Grönland
Im Sommer 2018 folgten zwei Monate in der stillen Wildnis Grönlands, ohne Kontakt zur Zivilisation und Aussenwelt. In dieser Abgeschiedenheit trieb ich mein Limit in eine neue Höhe, was Bergsteigen und die Perfektion des Vertrauens und Selbstmanagements betrifft.
Bis dahin war meinen Körper soweit trainiert, dass er schnell Fett und Proteine speichern – und diese auf der Expedition wieder verbrennen kann. Die Ausrüstung wog nun 33 Kilogramm – ohne die Kleider und Schuhe. Um dieses Gewicht über Wochen alleine tragen zu können, war eine lange Vorbereitung und ein intensives Training nötig.

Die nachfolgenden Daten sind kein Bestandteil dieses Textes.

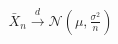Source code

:\documentclass[preview]{standalone}
\begin{document}
\begin{align*}
\bar{X}_n \xrightarrow{d} \mathcal{N}(\mu, \frac{\sigma^2}{n})
\end{align*}
\end{document}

Schon Hunderte Jahre zuvor durchquerten Nordmänner aus Island diese Gegend. Doch auch sie waren nur späte Besucher. Ihnen voraus gingen die Inuit, die indigenen Völker des Nordens. Ihren Spuren folgend, lernte ich mehr über ihre Herkunft. Was für Menschen müssen es gewesen sein, welche ihre Zeichen und Symbole in den Felsen und Steinen der Landschaft hinterliessen? Was suchten sie in diesen abgelegenen Gegenden?

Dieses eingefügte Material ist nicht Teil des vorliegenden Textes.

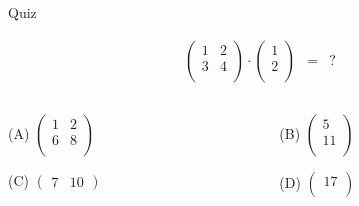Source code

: \documentclass[german]{beamer}
\newcommand{\bq}{\begin{eqnarray*}}
\newcommand{\eq}{\end{eqnarray*}}
\begin{document}
\begin{frame}{Quiz}

\bq
\left( \begin{array}{cc}
 1 & 2 \\
 3 & 4 \\
\end{array} \right)
 \cdot
\left( \begin{array}{c}
 1 \\
 2 \\
\end{array} \right)
 & = & ?
\eq
\begin{columns}[b]
\begin{column}{5cm}
\begin{description}
\item{(A)} $\left( \begin{array}{cc} 1 & 2 \\ 6 & 8 \\ \end{array} \right)$
\item{(C)} $\left( \begin{array}{cc} 7 & 10 \end{array} \right)$
\end{description}
\end{column}
\begin{column}{5cm}
\begin{description}
\item{(B)} $\left( \begin{array}{c} 5 \\ 11 \\ \end{array} \right)$
\item{(D)} $\left( \begin{array}{c} 17 \\ \end{array} \right)$
\end{description}
\end{column}
\end{columns}

\end{frame}
\end{document}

Auch nordische Stämme vor vielen hundert Jahren wurden von der Magie dieser Landschaft angezogen. In der stillen Achtsamkeit kann man ihre Stimme noch vernehmen, und die Sehnsucht nach dem Entdecken.
Das Eis und die Landschaft Grönlands, sie ziehen einem in den Bann und füllen das Herz mit Schönheit, welche sich in den innersten Kern des Wesens brennt.

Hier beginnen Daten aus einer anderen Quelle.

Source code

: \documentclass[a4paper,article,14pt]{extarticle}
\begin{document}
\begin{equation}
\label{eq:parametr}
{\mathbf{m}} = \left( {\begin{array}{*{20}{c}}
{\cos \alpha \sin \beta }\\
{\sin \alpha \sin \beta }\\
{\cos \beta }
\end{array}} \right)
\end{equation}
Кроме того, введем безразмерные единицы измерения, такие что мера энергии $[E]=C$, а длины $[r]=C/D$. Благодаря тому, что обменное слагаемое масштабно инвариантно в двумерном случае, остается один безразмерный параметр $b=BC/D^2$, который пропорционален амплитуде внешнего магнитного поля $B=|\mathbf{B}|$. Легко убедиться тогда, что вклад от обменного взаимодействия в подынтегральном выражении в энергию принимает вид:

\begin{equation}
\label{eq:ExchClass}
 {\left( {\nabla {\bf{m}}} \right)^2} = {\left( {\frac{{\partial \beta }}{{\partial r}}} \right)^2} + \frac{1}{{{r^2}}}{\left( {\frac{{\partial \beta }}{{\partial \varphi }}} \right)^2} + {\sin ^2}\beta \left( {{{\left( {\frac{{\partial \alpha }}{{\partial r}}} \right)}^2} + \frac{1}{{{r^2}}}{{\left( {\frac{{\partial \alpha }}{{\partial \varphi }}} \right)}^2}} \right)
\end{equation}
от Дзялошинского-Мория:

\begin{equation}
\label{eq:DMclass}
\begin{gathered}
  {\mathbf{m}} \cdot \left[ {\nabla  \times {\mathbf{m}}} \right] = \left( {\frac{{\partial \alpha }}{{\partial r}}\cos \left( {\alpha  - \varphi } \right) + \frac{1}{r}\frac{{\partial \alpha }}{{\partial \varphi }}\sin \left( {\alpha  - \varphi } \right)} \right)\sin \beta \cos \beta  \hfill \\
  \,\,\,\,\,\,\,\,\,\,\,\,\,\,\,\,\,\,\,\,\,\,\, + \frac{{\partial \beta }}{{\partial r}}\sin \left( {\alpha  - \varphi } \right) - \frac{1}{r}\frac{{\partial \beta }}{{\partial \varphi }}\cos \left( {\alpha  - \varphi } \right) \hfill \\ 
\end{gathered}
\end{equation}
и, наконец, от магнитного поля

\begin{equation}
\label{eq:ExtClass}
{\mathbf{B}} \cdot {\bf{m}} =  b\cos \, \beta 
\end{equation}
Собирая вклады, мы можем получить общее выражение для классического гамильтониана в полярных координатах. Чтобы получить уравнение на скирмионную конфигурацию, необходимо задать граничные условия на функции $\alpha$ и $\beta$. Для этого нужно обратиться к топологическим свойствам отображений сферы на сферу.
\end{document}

Diese unglaubliche Weite und Schönheit Grönlands – sie ist überwältigend. Das harte Wetter und die Belastung für die Psyche und den Körper werden durch schönste Erinnerungen aus dem Gedächtnis gefegt.
Ich folgte den Spuren von Erik dem Roten bis weit in den Süden. Hier befindet sich eine weitere Siedlung der Nordmänner. Komplett von der Aussenwelt abgeschnitten. Man braucht viele Tage um diesen Ort zu Fuss zu erreichen – und doch haben hier einst Menschen ihr ganzes Leben verbacht.
Die Kraft dieses Ortes bleibt unbeschreiblich. Ich verweilte hier drei Tage, obwohl meine Vorräte bereits zu Ende gingen und fand die Zeit, den Ort und seine Umgebung ausgiebig zu erkunden.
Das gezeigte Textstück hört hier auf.